She was a much better driver than Matthew, but when the two of them made a journey together, he always took the wheel. Matthew sang Daniel Bedingfield’s “Never Gonna Leave Your Side” as he turned onto the M1. An old song, it dated from the year that they had both started university.
“Could you not sing that?” said Robin suddenly, unable to bear it any longer.
“Sorry,” he said, startled. “It seemed appropriate.”
“Maybe it’s got happy memories for you,” said Robin, turning to look out of the window, “but it hasn’t for me.”

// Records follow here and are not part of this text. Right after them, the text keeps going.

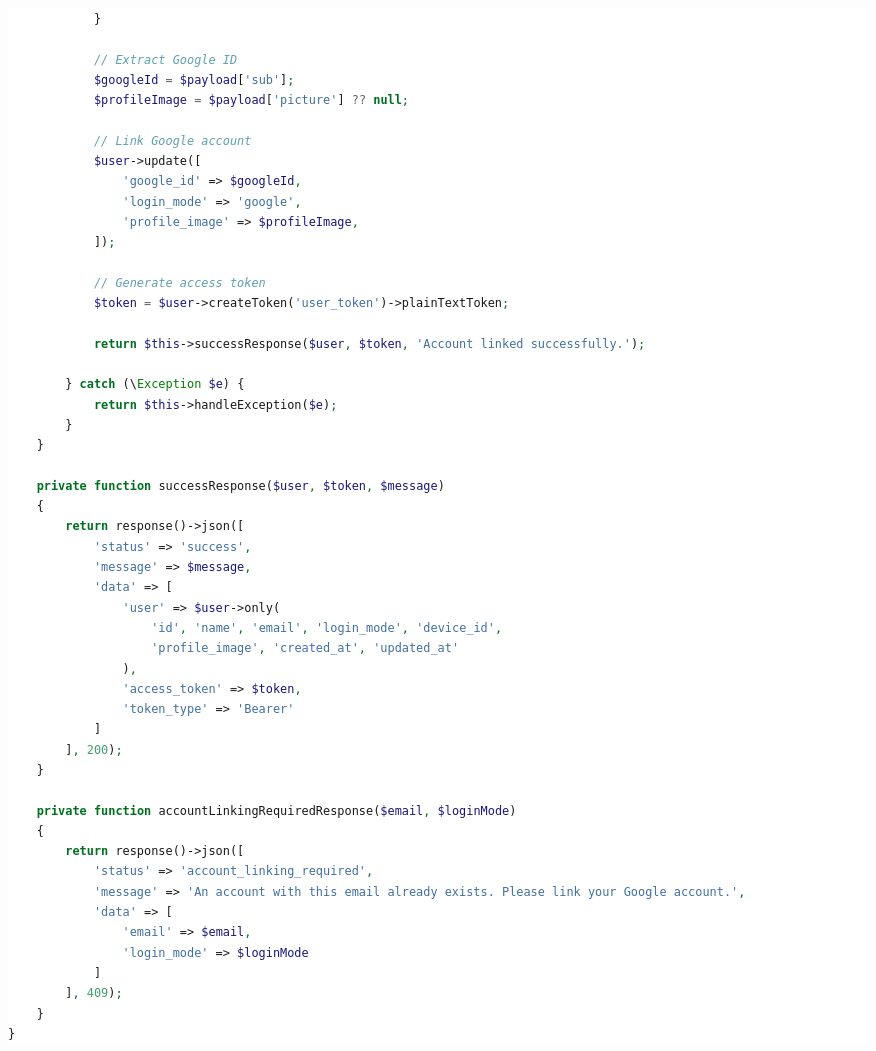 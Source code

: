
 ```php
            }

            // Extract Google ID
            $googleId = $payload['sub'];
            $profileImage = $payload['picture'] ?? null;

            // Link Google account
            $user->update([
                'google_id' => $googleId,
                'login_mode' => 'google',
                'profile_image' => $profileImage,
            ]);

            // Generate access token
            $token = $user->createToken('user_token')->plainTextToken;
            
            return $this->successResponse($user, $token, 'Account linked successfully.');

        } catch (\Exception $e) {
            return $this->handleException($e);
        }
    }

    private function successResponse($user, $token, $message)
    {
        return response()->json([
            'status' => 'success',
            'message' => $message,
            'data' => [
                'user' => $user->only(
                    'id', 'name', 'email', 'login_mode', 'device_id', 
                    'profile_image', 'created_at', 'updated_at'
                ),
                'access_token' => $token,
                'token_type' => 'Bearer'
            ]
        ], 200);
    }

    private function accountLinkingRequiredResponse($email, $loginMode)
    {
        return response()->json([
            'status' => 'account_linking_required',
            'message' => 'An account with this email already exists. Please link your Google account.',
            'data' => [
                'email' => $email,
                'login_mode' => $loginMode
            ]
        ], 409);
    }
}
```
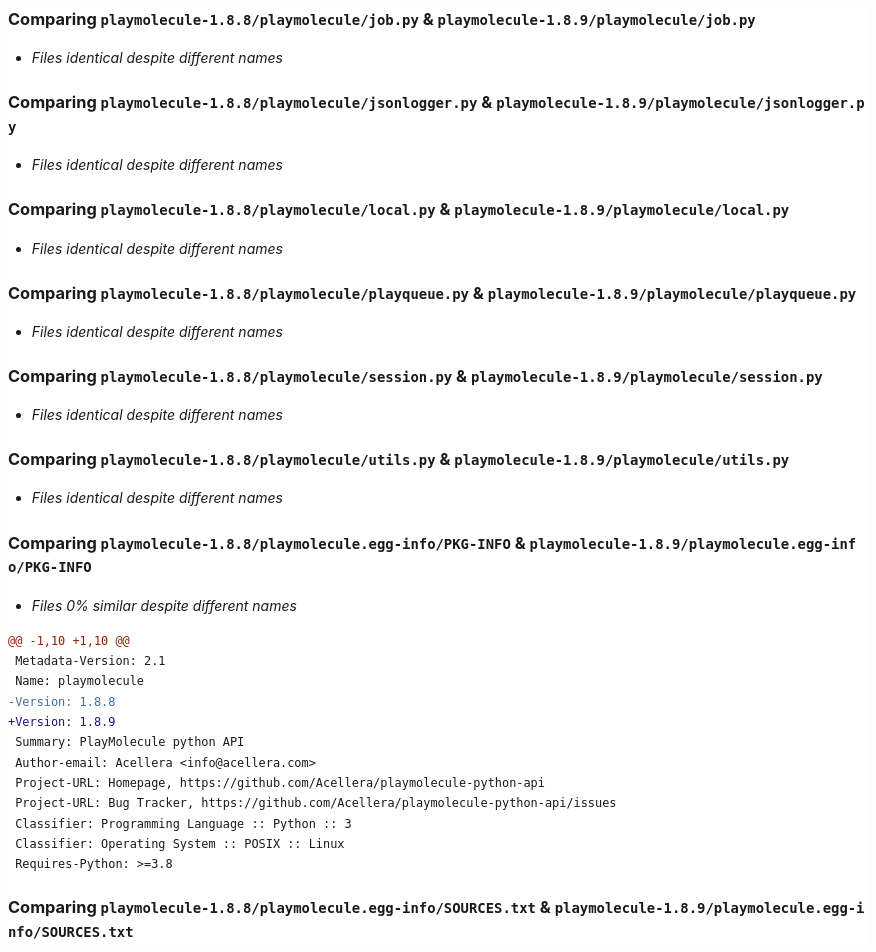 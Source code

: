 ### Comparing `playmolecule-1.8.8/playmolecule/job.py` & `playmolecule-1.8.9/playmolecule/job.py`

 * *Files identical despite different names*

### Comparing `playmolecule-1.8.8/playmolecule/jsonlogger.py` & `playmolecule-1.8.9/playmolecule/jsonlogger.py`

 * *Files identical despite different names*

### Comparing `playmolecule-1.8.8/playmolecule/local.py` & `playmolecule-1.8.9/playmolecule/local.py`

 * *Files identical despite different names*

### Comparing `playmolecule-1.8.8/playmolecule/playqueue.py` & `playmolecule-1.8.9/playmolecule/playqueue.py`

 * *Files identical despite different names*

### Comparing `playmolecule-1.8.8/playmolecule/session.py` & `playmolecule-1.8.9/playmolecule/session.py`

 * *Files identical despite different names*

### Comparing `playmolecule-1.8.8/playmolecule/utils.py` & `playmolecule-1.8.9/playmolecule/utils.py`

 * *Files identical despite different names*

### Comparing `playmolecule-1.8.8/playmolecule.egg-info/PKG-INFO` & `playmolecule-1.8.9/playmolecule.egg-info/PKG-INFO`

 * *Files 0% similar despite different names*

```diff
@@ -1,10 +1,10 @@
 Metadata-Version: 2.1
 Name: playmolecule
-Version: 1.8.8
+Version: 1.8.9
 Summary: PlayMolecule python API
 Author-email: Acellera <info@acellera.com>
 Project-URL: Homepage, https://github.com/Acellera/playmolecule-python-api
 Project-URL: Bug Tracker, https://github.com/Acellera/playmolecule-python-api/issues
 Classifier: Programming Language :: Python :: 3
 Classifier: Operating System :: POSIX :: Linux
 Requires-Python: >=3.8
```

### Comparing `playmolecule-1.8.8/playmolecule.egg-info/SOURCES.txt` & `playmolecule-1.8.9/playmolecule.egg-info/SOURCES.txt`
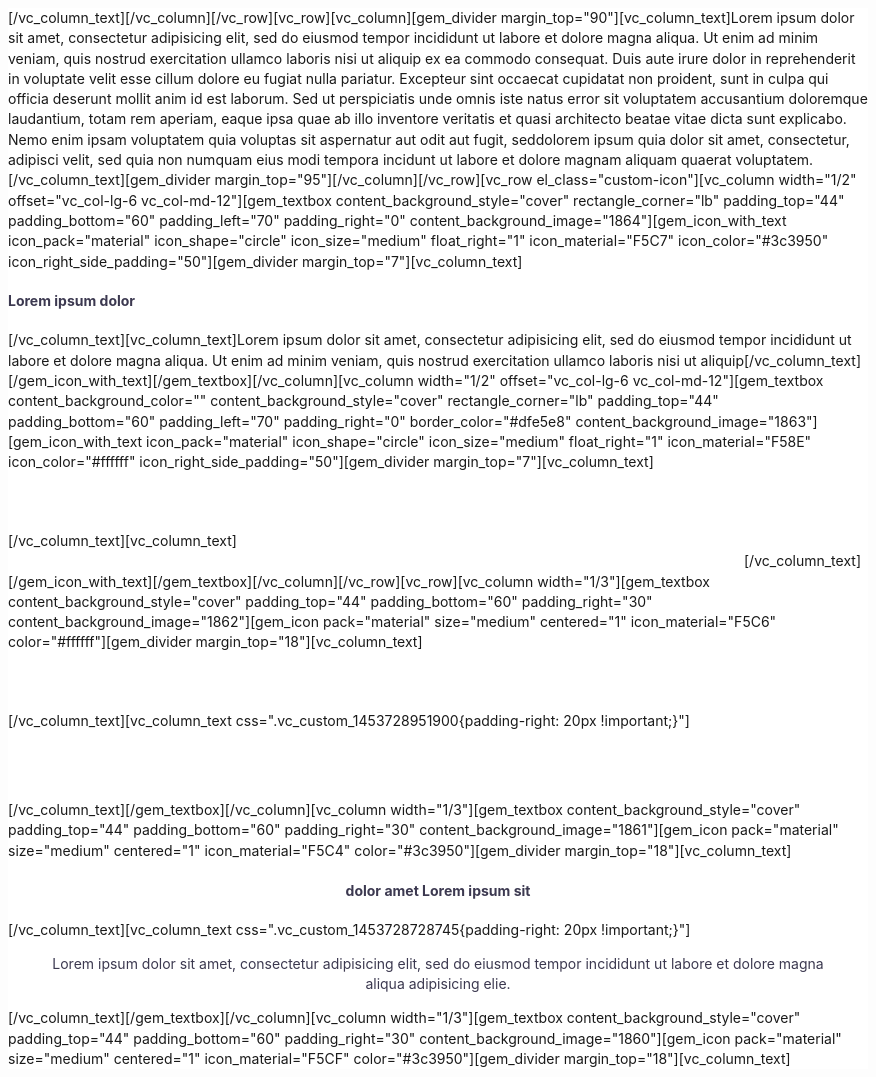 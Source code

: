 [/vc_column_text][/vc_column][/vc_row][vc_row][vc_column][gem_divider margin_top="90"][vc_column_text]Lorem ipsum dolor sit amet, consectetur adipisicing elit, sed do eiusmod tempor incididunt ut labore et dolore magna aliqua. Ut enim ad minim veniam, quis nostrud exercitation ullamco laboris nisi ut aliquip ex ea commodo consequat. Duis aute irure dolor in reprehenderit in voluptate velit esse cillum dolore eu fugiat nulla pariatur. Excepteur sint occaecat cupidatat non proident, sunt in culpa qui officia deserunt mollit anim id est laborum. Sed ut perspiciatis unde omnis iste natus error sit voluptatem accusantium doloremque laudantium, totam rem aperiam, eaque ipsa quae ab illo inventore veritatis et quasi architecto beatae vitae dicta sunt explicabo. Nemo enim ipsam voluptatem quia voluptas sit aspernatur aut odit aut fugit, seddolorem ipsum quia dolor sit amet, consectetur, adipisci velit, sed quia non numquam eius modi tempora incidunt ut labore et dolore magnam aliquam quaerat voluptatem.[/vc_column_text][gem_divider margin_top="95"][/vc_column][/vc_row][vc_row el_class="custom-icon"][vc_column width="1/2" offset="vc_col-lg-6 vc_col-md-12"][gem_textbox content_background_style="cover" rectangle_corner="lb" padding_top="44" padding_bottom="60" padding_left="70" padding_right="0" content_background_image="1864"][gem_icon_with_text icon_pack="material" icon_shape="circle" icon_size="medium" float_right="1" icon_material="F5C7" icon_color="#3c3950" icon_right_side_padding="50"][gem_divider margin_top="7"][vc_column_text]
<h4><span style="color: #3c3950;">Lorem ipsum dolor</span></h4>
[/vc_column_text][vc_column_text]Lorem ipsum dolor sit amet, consectetur adipisicing elit, sed do eiusmod tempor incididunt ut labore et dolore magna aliqua. Ut enim ad minim veniam, quis nostrud exercitation ullamco laboris nisi ut aliquip[/vc_column_text][/gem_icon_with_text][/gem_textbox][/vc_column][vc_column width="1/2" offset="vc_col-lg-6 vc_col-md-12"][gem_textbox content_background_color="" content_background_style="cover" rectangle_corner="lb" padding_top="44" padding_bottom="60" padding_left="70" padding_right="0" border_color="#dfe5e8" content_background_image="1863"][gem_icon_with_text icon_pack="material" icon_shape="circle" icon_size="medium" float_right="1" icon_material="F58E" icon_color="#ffffff" icon_right_side_padding="50"][gem_divider margin_top="7"][vc_column_text]
<h4><span style="color: #ffffff;">Lorem ipsum dolor</span></h4>
[/vc_column_text][vc_column_text]<span style="color: #ffffff;">Lorem ipsum dolor sit amet, consectetur adipisicing elit, sed do eiusmod tempor incididunt ut labore et dolore magna aliqua. Ut enim ad minim veniam, quis nostrud exercitation ullamco laboris nisi ut aliquip</span>[/vc_column_text][/gem_icon_with_text][/gem_textbox][/vc_column][/vc_row][vc_row][vc_column width="1/3"][gem_textbox content_background_style="cover" padding_top="44" padding_bottom="60" padding_right="30" content_background_image="1862"][gem_icon pack="material" size="medium" centered="1" icon_material="F5C6" color="#ffffff"][gem_divider margin_top="18"][vc_column_text]
<h4 style="text-align: center;"><span style="color: #ffffff;">dolor amet Lorem ipsum sit </span></h4>
[/vc_column_text][vc_column_text css=".vc_custom_1453728951900{padding-right: 20px !important;}"]
<p style="text-align: center;"><span style="color: #ffffff;">Lorem ipsum dolor sit amet, consectetur adipisicing elit, sed do eiusmod tempor incididunt ut labore et dolore magna aliqua adipisicing eliе.</span></p>
[/vc_column_text][/gem_textbox][/vc_column][vc_column width="1/3"][gem_textbox content_background_style="cover" padding_top="44" padding_bottom="60" padding_right="30" content_background_image="1861"][gem_icon pack="material" size="medium" centered="1" icon_material="F5C4" color="#3c3950"][gem_divider margin_top="18"][vc_column_text]
<h4 style="text-align: center;"><span style="color: #ffffff;"><span style="color: #3c3950;">dolor amet Lorem ipsum sit</span> </span></h4>
[/vc_column_text][vc_column_text css=".vc_custom_1453728728745{padding-right: 20px !important;}"]
<p style="text-align: center;"><span style="color: #3c3950;">Lorem ipsum dolor sit amet, consectetur adipisicing elit, sed do eiusmod tempor incididunt ut labore et dolore magna aliqua adipisicing eliе.</span></p>
[/vc_column_text][/gem_textbox][/vc_column][vc_column width="1/3"][gem_textbox content_background_style="cover" padding_top="44" padding_bottom="60" padding_right="30" content_background_image="1860"][gem_icon pack="material" size="medium" centered="1" icon_material="F5CF" color="#3c3950"][gem_divider margin_top="18"][vc_column_text]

Out of the corner of her eye she saw Matthew look at her, then turn back to the road. After another mile or so she wished she had not said anything.
“That doesn’t mean you can’t sing something else.”
“That’s all right,” he said.
The temperature had fallen slightly by the time they reached Donington Park Services, where they stopped for a coffee. Robin left her jacket hanging over the back of her chair when she went to the bathroom. Alone, Matthew stretched, his T-shirt riding up out of his jeans to reveal a few inches of flat stomach and drawing the attention of the girl serving behind the Costa Coffee bar. Feeling good about himself and life, Matthew grinned and winked at her. She turned red, giggled and turned to her smirking fellow barista, who had seen.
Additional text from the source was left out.